- Geographic distribution: southwestern Chad and northern Cameroon
- Linguistic classification: Afro-AsiaticChadicMasa; ;
- Subdivisions: North Masa; South Masa;

Language codes
- Glottolog: masa1323

= Masa languages =

The Masa languages are a group of closely related Chadic languages of southwestern Chad and northern Cameroon.

==Languages==
The Masa languages listed in Blench (2006) are:

- Masa
  - North
    - Massa (Masana)
    - ? Zumaya (†)
    - Musey–Azumeina
      - Musey
      - Azumeina (Marba)
  - South
    - Mesmé
    - Peve–Kaɗo
      - Pévé
      - Ngeté-Herdé

The exonym Zime is used for the Herdé, Ngeté, Pévé, and Mesmé.

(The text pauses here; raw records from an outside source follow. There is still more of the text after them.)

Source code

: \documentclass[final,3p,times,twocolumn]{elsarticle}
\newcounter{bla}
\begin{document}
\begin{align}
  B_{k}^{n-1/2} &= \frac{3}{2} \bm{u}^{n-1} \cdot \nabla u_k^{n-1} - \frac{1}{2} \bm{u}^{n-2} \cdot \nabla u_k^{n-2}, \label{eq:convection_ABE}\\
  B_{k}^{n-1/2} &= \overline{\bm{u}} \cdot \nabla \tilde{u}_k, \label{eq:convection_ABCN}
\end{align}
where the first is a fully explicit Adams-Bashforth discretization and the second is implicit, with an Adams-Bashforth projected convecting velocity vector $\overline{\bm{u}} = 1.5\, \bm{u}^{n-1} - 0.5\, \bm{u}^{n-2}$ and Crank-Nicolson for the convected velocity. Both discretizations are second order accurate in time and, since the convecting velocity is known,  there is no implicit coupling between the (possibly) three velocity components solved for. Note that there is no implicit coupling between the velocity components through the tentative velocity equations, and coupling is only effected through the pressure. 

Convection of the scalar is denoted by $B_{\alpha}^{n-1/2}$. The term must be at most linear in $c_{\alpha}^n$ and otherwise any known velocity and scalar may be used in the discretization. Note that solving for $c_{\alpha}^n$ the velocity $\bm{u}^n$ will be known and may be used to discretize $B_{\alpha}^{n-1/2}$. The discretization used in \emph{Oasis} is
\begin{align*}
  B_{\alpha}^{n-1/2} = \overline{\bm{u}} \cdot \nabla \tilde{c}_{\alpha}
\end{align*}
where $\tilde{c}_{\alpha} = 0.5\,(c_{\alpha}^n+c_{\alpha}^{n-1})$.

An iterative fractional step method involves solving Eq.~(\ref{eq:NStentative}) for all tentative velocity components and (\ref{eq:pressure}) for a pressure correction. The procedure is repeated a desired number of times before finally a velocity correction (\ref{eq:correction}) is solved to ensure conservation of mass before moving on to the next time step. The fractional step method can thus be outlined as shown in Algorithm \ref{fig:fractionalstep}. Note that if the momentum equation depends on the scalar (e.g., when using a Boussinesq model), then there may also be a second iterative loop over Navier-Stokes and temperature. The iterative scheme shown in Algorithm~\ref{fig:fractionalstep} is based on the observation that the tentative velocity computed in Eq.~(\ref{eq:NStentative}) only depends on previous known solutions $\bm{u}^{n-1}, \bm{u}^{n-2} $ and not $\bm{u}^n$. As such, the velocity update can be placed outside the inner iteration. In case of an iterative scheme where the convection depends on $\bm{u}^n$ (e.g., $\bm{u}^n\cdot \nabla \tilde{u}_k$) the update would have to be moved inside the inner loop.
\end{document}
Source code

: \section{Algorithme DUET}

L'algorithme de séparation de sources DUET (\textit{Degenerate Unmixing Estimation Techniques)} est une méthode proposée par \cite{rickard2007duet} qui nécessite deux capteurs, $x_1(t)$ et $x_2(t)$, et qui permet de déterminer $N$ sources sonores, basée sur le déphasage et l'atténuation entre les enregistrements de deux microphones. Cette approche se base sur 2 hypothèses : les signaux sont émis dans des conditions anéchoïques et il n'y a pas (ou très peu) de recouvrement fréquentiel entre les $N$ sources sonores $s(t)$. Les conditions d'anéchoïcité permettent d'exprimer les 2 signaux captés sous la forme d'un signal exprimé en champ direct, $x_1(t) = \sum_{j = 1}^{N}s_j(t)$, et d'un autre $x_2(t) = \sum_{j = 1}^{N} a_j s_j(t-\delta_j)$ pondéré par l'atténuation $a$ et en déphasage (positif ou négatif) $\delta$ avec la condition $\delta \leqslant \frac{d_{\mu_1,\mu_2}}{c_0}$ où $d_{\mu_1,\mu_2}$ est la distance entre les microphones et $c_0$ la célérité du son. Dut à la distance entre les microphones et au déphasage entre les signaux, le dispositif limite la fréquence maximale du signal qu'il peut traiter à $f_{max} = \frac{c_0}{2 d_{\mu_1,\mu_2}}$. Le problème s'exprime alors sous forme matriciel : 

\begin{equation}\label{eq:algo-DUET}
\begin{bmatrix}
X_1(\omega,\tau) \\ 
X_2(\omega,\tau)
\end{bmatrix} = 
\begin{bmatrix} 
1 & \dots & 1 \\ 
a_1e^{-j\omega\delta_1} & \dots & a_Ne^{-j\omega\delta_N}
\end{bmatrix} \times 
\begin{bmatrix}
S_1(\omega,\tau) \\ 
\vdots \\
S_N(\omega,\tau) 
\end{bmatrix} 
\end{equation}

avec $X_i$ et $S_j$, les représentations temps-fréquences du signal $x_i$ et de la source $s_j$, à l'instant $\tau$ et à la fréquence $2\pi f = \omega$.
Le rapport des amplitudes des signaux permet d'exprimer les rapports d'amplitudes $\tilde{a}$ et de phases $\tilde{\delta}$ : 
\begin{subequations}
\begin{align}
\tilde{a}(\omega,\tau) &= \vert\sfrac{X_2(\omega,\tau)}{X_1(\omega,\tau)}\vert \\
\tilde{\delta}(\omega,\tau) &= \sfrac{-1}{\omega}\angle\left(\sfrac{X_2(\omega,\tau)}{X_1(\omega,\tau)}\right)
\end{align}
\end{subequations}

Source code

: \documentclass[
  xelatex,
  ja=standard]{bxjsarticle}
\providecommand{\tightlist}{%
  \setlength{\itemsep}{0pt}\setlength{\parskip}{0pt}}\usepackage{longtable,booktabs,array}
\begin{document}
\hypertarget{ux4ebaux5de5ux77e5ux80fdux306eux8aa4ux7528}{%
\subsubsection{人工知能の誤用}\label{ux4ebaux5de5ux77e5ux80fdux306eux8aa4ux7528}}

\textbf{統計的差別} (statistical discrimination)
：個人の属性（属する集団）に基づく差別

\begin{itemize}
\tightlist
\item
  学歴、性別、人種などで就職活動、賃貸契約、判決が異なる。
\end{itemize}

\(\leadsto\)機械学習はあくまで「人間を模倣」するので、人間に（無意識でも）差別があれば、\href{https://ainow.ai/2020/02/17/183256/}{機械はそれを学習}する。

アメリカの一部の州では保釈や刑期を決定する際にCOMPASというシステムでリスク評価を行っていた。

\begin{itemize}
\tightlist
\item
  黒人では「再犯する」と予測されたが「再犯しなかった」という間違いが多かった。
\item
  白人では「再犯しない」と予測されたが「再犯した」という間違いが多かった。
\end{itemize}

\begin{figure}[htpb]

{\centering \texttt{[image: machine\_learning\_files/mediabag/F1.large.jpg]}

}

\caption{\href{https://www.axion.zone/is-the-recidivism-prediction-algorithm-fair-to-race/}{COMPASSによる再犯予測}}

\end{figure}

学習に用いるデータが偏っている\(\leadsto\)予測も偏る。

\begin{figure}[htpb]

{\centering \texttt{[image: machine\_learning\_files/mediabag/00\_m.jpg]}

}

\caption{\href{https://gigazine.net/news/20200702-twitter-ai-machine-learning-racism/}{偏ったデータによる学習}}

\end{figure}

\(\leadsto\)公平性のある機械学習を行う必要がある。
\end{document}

Similarly, Kaɗo is a generic name for the Peve–Kaɗo languages, a couple of which are called Lamé as well.

===Shryock (1997)===
Shryock (1997: 32) subgroups the Masa languages as:
- Zumaya †
- North: Masa; Musey; Marba, Monogoy
- South: Zime; Peve; Heɗe-Ngiɗe

==Numerals==
Comparison of numerals in individual languages:

| Language | 1 | 2 | 3 | 4 | 5 | 6 | 7 | 8 | 9 | 10 |
|---|---|---|---|---|---|---|---|---|---|---|
| Herdé (Zime) | ɗàw | hʷóèɓ | hī́ndʒìʔ | fíɗíʔ | vàɬ | kāŋɡīʔ | sēɗā | tʃɔ̀hòʔ | tēfer̄ɗɛw | ɡùɓ |
| Marba (1) | tú | mbà | híndí | fíɗí | váɬ | kárɡéyá | kíɗìzíyà | ʔàklávándí | ɬéŋá | dóɡò |
| Marba (2) | tù | mbà | ɦìndí | fíɗí | vàɬ | kàraɡàyà | sìdìzìjá | klàvàndì | ɮèèŋà | dòk / dòɡò |
| Masana (Massa) | kèp, tù, tùm | màʔ | ɦìdí | fìɗì | vàɬ | kàrɡìjà | sìdìjà | ɡlàvàndí | ɮèŋè | dòòk |
| Mesme (Zime) | ɗāw | hɔ̀ɓ | hīndì | fíɗí | vàtl | kāndī | sēɗā | tʃɔ̃hō̃ | tɛ̄rfīɗɛ̄w | ɡùɓ / ɡùp |
| Musey (Musei) (1) | dèw | ɓà | híndí | fídí | fàɬ | kárɡìyá | kídísìyá | kálvàndì | ɬèŋŋè | dòɡò |
| Musey (Musei) (2) | dèw | mbà | ɦìndì | fídí | vàɬ | kàrɡìjá | kìdìzìjá | kàlvàndì | ɮèŋè | dòk / dòɡò |
| Pévé (1) | ɗaw | hoɓ | hínjiʔ | fə́ɗiʔ | váɬ | kánkiʔ | syéɗaʔ * | tsóhoʔ | tʃéfaɗew | ɡuɓ |
| Pévé (2) | ɗao | hwōɓ | hínjī | fúɗī | vātl | kánkí | sédā | tʃóhō | tʃéfāɗēo | ɡwúɓ |

==See also==
- List of Proto-Masa reconstructions (Wiktionary)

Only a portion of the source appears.